How could fourteen different studies result in fourteen different conclusions about the best way to go back to the moon? The answer can simply be summed up as a difference in assumptions and evaluation criteria for what is truly best. How big of a crew are you sending to the moon? How many days will the mission last? What sites on the lunar surface will be accessible? How much volume does each crew member need in the capsule?

The criteria and assumptions that went into the ESAS study of Summer 2005 have been widely and justifiably criticised. The expendible SSME and air-start SSME which formed the basis of the early Ares designs were unrealistic. It was assumed that the existing Atlas and Delta rockets could not tailor their trajectories to enable aborts during all flight phases. On-orbit assembly and orbital refueling were viewed as highly undesirable, at best. It's enough to make one wonder what other flawed assumptions and judgement criteria went into the study.

While Ross Tierney relied on post-Challenger design studies for his original “DIRECT 1.0” concept, it should be noted that the Jupiter design was independently validated by Stephen Metschan using his FrameWork CT optimization software. FrameWork CT evaluated numerous configurations in a fashion similar to ESAS, but with different ground rules and assumptions. Neither approach is perfect, but I’m inclined to believe that ESAS is heavily flawed based on its low-balling of the cost for the five-segment SRB and other invalid assumptions.

The subjectivity of evaluation criteria is clear from the simple question whether Ares I is safer than Jupiter 120. The answer is conceivably yes, because it has less engines. But Jupiter 120 mitigates this by lighting both RS-68’s on the ground prior to igniting the SRB’s (which have an incredibly reliable ignition system.) Jupiter 120 gives you the confidence that all engines have been tested at liftoff. By contrast, Ares I relies on a staging event in which you hope and pray your second-stage engine ignites. Additionally, Jupiter 120 has more performance, allowing for greater redundancy to be added to the Orion capsule. This is the area where evaluators have to look at the probability of a staging failure on Ares I versus a loss of engines early in the Jupiter 120's ascent, or the probability that extra redundancy in certain capsule systems will allow the crew to survive in an emergency scenario. The analysis of these probabilities, and the weights given to predicted reliability numbers, present plenty of room for the experts to debate until they are blue in the face.

Every design will also possess unintended consequences that must be worked out once it has been chosen. Prediction of these consequences is a reflection of how valid and effective the original design trade was. For Ares I, launch drift and thrust oscillation are the challenges that we’ve bought. Jupiter would certainly have its own challenges, although it’s hard to see them being worse than launch drift or thrust oscillation.
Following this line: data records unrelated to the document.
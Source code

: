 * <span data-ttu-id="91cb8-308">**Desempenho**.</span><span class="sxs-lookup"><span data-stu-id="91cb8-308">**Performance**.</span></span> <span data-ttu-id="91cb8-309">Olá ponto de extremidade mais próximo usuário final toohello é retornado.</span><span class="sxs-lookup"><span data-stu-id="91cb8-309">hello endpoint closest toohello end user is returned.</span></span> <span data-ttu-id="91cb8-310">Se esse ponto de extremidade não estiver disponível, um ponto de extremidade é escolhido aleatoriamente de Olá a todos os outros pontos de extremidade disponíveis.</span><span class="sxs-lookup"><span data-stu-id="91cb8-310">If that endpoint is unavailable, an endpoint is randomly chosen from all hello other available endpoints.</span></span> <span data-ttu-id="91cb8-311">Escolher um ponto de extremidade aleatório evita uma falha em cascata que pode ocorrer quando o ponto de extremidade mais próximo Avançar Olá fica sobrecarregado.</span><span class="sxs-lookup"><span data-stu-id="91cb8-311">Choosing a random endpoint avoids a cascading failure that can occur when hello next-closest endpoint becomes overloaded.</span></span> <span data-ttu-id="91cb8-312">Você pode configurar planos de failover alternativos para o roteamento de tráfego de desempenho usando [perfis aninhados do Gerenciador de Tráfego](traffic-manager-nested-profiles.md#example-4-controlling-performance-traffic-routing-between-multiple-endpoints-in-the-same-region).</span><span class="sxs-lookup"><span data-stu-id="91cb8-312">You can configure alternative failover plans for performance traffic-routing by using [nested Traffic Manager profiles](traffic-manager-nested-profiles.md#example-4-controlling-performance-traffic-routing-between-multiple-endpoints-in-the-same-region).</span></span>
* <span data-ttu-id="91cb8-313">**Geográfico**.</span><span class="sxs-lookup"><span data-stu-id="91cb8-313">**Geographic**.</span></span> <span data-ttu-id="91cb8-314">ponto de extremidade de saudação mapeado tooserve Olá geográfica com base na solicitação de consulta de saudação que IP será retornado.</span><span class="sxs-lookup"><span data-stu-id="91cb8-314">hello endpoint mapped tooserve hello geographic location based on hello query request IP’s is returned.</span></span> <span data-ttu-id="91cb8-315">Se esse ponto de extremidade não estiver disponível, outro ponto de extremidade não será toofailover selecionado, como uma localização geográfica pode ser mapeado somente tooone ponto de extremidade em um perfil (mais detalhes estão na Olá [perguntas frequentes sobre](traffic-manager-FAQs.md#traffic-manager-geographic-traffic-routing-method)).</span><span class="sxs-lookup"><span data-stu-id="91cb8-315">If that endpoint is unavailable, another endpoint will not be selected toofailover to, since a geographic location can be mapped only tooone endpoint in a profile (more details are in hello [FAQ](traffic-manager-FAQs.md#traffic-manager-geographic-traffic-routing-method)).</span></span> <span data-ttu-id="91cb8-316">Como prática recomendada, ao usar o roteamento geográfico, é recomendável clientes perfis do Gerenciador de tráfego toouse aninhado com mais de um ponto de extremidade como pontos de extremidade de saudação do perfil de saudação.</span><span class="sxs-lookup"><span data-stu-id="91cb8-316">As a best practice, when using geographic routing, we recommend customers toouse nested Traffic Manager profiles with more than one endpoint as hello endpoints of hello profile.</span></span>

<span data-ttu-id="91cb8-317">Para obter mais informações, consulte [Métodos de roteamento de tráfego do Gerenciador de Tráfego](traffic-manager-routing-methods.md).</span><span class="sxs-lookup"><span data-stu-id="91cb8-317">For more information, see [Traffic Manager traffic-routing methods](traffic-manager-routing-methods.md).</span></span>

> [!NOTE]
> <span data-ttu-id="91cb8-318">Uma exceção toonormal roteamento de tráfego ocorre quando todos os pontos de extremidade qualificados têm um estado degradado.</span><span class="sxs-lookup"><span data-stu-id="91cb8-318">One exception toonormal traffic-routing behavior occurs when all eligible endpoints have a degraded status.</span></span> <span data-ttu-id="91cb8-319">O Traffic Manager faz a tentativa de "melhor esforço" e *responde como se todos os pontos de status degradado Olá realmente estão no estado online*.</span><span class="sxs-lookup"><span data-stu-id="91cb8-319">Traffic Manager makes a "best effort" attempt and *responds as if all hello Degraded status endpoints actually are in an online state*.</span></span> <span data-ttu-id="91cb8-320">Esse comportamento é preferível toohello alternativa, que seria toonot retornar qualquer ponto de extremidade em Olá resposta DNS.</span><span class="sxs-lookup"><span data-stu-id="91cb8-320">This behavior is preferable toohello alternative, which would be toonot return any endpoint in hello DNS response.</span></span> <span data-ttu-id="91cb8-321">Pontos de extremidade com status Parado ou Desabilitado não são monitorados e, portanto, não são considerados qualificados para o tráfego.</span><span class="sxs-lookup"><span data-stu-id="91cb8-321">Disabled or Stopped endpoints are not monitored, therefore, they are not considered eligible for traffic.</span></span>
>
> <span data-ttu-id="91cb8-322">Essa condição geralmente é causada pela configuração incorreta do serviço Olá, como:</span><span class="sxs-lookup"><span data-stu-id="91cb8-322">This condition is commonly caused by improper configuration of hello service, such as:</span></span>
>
I would like for the next NASA Administrator to call time-out and order a re-evaluation of crew and cargo launch strategies that takes development costs into account with infrastructure and operational costs for the expected duration of Project Constellation (from now until at least 2025.) The agency should look at permutations of all realistic crew launch & cargo launch designs. Examine Ares I, Jupiter 120, Atlas V Heavy, Delta IV Heavy, and Wide-Body Atlas for crew launch. Take a gander at Ares V, Jupiter 232, and a side-mount Shuttle Derived Vehicle similar to Shuttle-C. Take a realistic look at the assumptions which are driving the Orion capsule weight (especially the amount of volume available to each crew member) and the number of man-days the Altair lander is expected to support on the lunar surface.